6つある選択肢から3つにしぼるのは簡単だと思う。
CotillionはAtlanticのサブレーベルなので、レーベル上に製造工場が示されている。
下部のリム沿いの記述のすぐ上に、マスター番号に続いてMOとあるのがそれだ。

MOはロサンジェルスにあったプレス工場Monarch Record Mfg. Co.(モナーク工場)を意味している。
つまり、このレコードは西海岸産である。
したがって、正解は1、3、5のいずれかということになる。

Atlanticのサブレーベルであることから、レーベルのリムの記述も同じだと推測すると、1973年の夏頃にBroadwayアドレスからRockefellerアドレスに変更、1974年の秋頃にWロゴが付くはずだ。
そうだとすると、1ならBroadwayアドレス、3ならRockefellerアドレス(年末ならWロゴ付きもあるだろうけど)、5ならWロゴ付きということになるはずである。

しかし、たぶん、この推測は間違っている。
Cotillionには、このグレイ・レーベルでRockefellerアドレスのものはないと思う。
Cotillionは、1976年にはパープル・ピンクにデザインが一新される(リムは当然、RockefellerでWロゴ付き)が、それ以前のグレイ・レーベルであればすべてBroadwayアドレスのはずだ。
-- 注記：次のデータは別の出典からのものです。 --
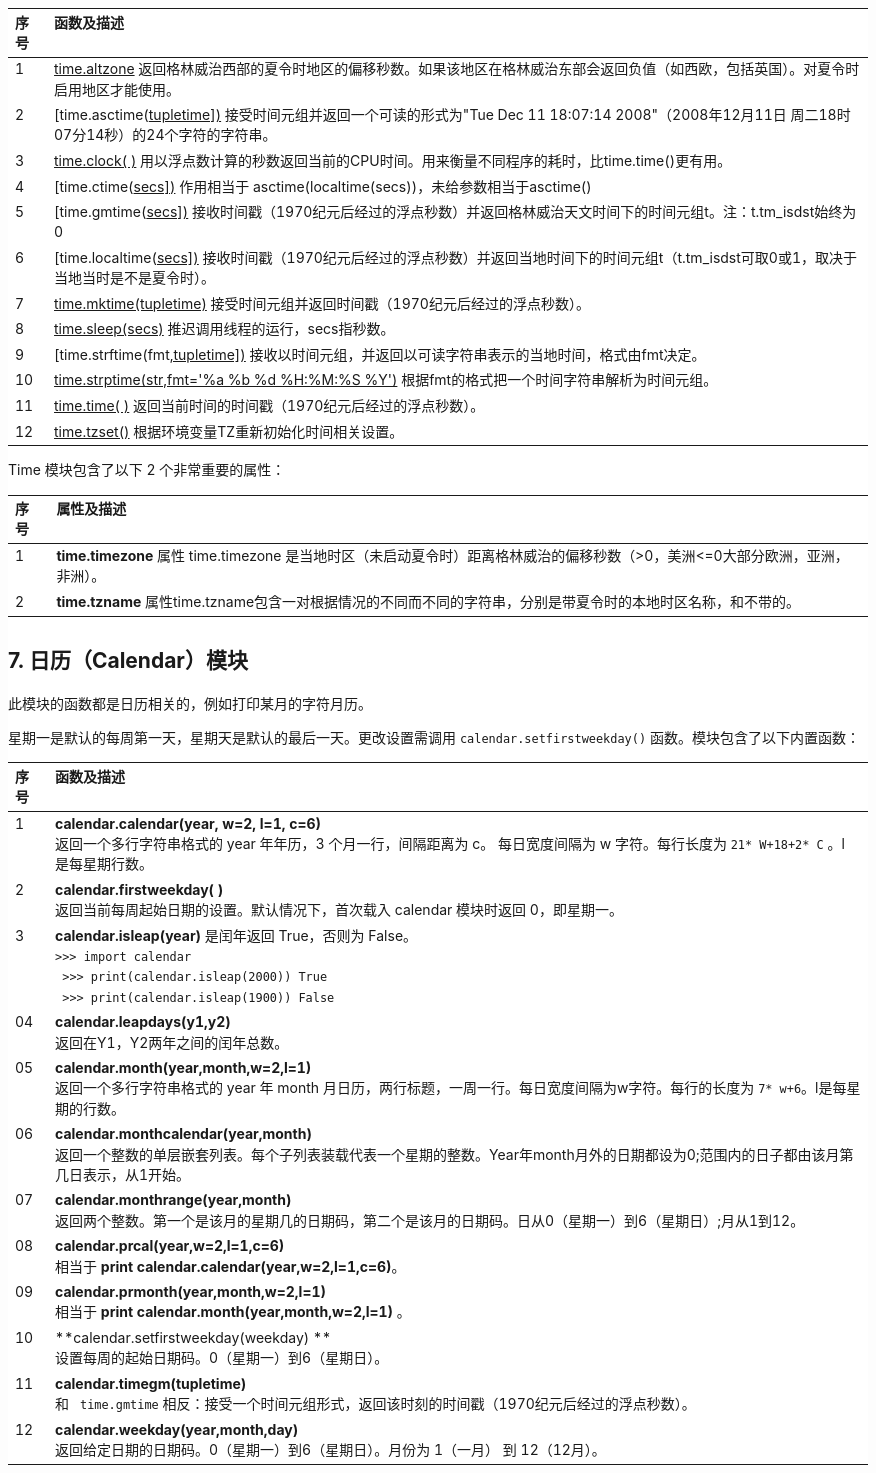 | 序号 | 函数及描述                                                   |
| :--- | :----------------------------------------------------------- |
| 1    | [time.altzone](https://www.runoob.com/python/att-time-altzone.html) 返回格林威治西部的夏令时地区的偏移秒数。如果该地区在格林威治东部会返回负值（如西欧，包括英国）。对夏令时启用地区才能使用。 |
| 2    | [time.asctime([tupletime\])](https://www.runoob.com/python/att-time-asctime.html) 接受时间元组并返回一个可读的形式为"Tue Dec 11 18:07:14 2008"（2008年12月11日 周二18时07分14秒）的24个字符的字符串。 |
| 3    | [time.clock( )](https://www.runoob.com/python/att-time-clock.html) 用以浮点数计算的秒数返回当前的CPU时间。用来衡量不同程序的耗时，比time.time()更有用。 |
| 4    | [time.ctime([secs\])](https://www.runoob.com/python/att-time-ctime.html) 作用相当于 asctime(localtime(secs))，未给参数相当于asctime() |
| 5    | [time.gmtime([secs\])](https://www.runoob.com/python/att-time-gmtime.html) 接收时间戳（1970纪元后经过的浮点秒数）并返回格林威治天文时间下的时间元组t。注：t.tm_isdst始终为0 |
| 6    | [time.localtime([secs\])](https://www.runoob.com/python/att-time-localtime.html) 接收时间戳（1970纪元后经过的浮点秒数）并返回当地时间下的时间元组t（t.tm_isdst可取0或1，取决于当地当时是不是夏令时）。 |
| 7    | [time.mktime(tupletime)](https://www.runoob.com/python/att-time-mktime.html) 接受时间元组并返回时间戳（1970纪元后经过的浮点秒数）。 |
| 8    | [time.sleep(secs)](https://www.runoob.com/python/att-time-sleep.html) 推迟调用线程的运行，secs指秒数。 |
| 9    | [time.strftime(fmt[,tupletime\])](https://www.runoob.com/python/att-time-strftime.html) 接收以时间元组，并返回以可读字符串表示的当地时间，格式由fmt决定。 |
| 10   | [time.strptime(str,fmt='%a %b %d %H:%M:%S %Y')](https://www.runoob.com/python/att-time-strptime.html) 根据fmt的格式把一个时间字符串解析为时间元组。 |
| 11   | [time.time( )](https://www.runoob.com/python/att-time-time.html) 返回当前时间的时间戳（1970纪元后经过的浮点秒数）。 |
| 12   | [time.tzset()](https://www.runoob.com/python/att-time-tzset.html) 根据环境变量TZ重新初始化时间相关设置。 |

Time 模块包含了以下 2 个非常重要的属性：

| 序号 | 属性及描述                                                   |
| :--- | :----------------------------------------------------------- |
| 1    | **time.timezone** 属性 time.timezone 是当地时区（未启动夏令时）距离格林威治的偏移秒数（>0，美洲<=0大部分欧洲，亚洲，非洲）。 |
| 2    | **time.tzname** 属性time.tzname包含一对根据情况的不同而不同的字符串，分别是带夏令时的本地时区名称，和不带的。 |

## 7. 日历（Calendar）模块

此模块的函数都是日历相关的，例如打印某月的字符月历。

星期一是默认的每周第一天，星期天是默认的最后一天。更改设置需调用 `calendar.setfirstweekday()` 函数。模块包含了以下内置函数：

| 序号 | 函数及描述                                                   |
| :--- | :----------------------------------------------------------- |
| 1    | **calendar.calendar(year, w=2, l=1, c=6)** <br />返回一个多行字符串格式的 year 年年历，3 个月一行，间隔距离为 c。 每日宽度间隔为 w 字符。每行长度为 `21* W+18+2* C` 。l 是每星期行数。 |
| 2    | **calendar.firstweekday( )** <br />返回当前每周起始日期的设置。默认情况下，首次载入 calendar 模块时返回 0，即星期一。 |
| 3    | **calendar.isleap(year)** 是闰年返回 True，否则为 False。<br />`>>> import calendar`<br />` >>> print(calendar.isleap(2000)) True`<br />` >>> print(calendar.isleap(1900)) False`<br /> |
| 04   | **calendar.leapdays(y1,y2)**<br/>返回在Y1，Y2两年之间的闰年总数。 |
| 05   | **calendar.month(year,month,w=2,l=1)**<br/>返回一个多行字符串格式的 year 年 month 月日历，两行标题，一周一行。每日宽度间隔为w字符。每行的长度为 `7* w+6`。l是每星期的行数。 |
| 06   | **calendar.monthcalendar(year,month)**<br/>返回一个整数的单层嵌套列表。每个子列表装载代表一个星期的整数。Year年month月外的日期都设为0;范围内的日子都由该月第几日表示，从1开始。 |
| 07   | **calendar.monthrange(year,month)**<br/>返回两个整数。第一个是该月的星期几的日期码，第二个是该月的日期码。日从0（星期一）到6（星期日）;月从1到12。 |
| 08   | **calendar.prcal(year,w=2,l=1,c=6)**<br/>相当于 **print calendar.calendar(year,w=2,l=1,c=6)**。 |
| 09   | **calendar.prmonth(year,month,w=2,l=1)**<br/>相当于 **print calendar.month(year,month,w=2,l=1)** 。 |
| 10   | **calendar.setfirstweekday(weekday) ** <br />设置每周的起始日期码。0（星期一）到6（星期日）。 |
| 11   | **calendar.timegm(tupletime)**<br/>和 ` time.gmtime` 相反：接受一个时间元组形式，返回该时刻的时间戳（1970纪元后经过的浮点秒数）。 |
| 12   | **calendar.weekday(year,month,day)**<br/>返回给定日期的日期码。0（星期一）到6（星期日）。月份为 1（一月） 到 12（12月）。 |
そもそも、1972年から1976年までCotillionレーベルから新譜は出ていないようで、そのため、リム表記を変更したレーベルが作られなかったのではないかと思う。

つまり、画像のレーベルのリムがBroadwayアドレスだからといって、1だとは断定できないのである。
(クイズの6択には関係ないが、1976年のレーベル・デザイン一新の際に"Woodstock"も再発されているので、グレイ・レーベルであればそれ以前のプレスであるとはいえる。最初は1977年リリースまで入れて8択のクイズにしようと思ったが、さすがにゴチャゴチャしそうでやめた。)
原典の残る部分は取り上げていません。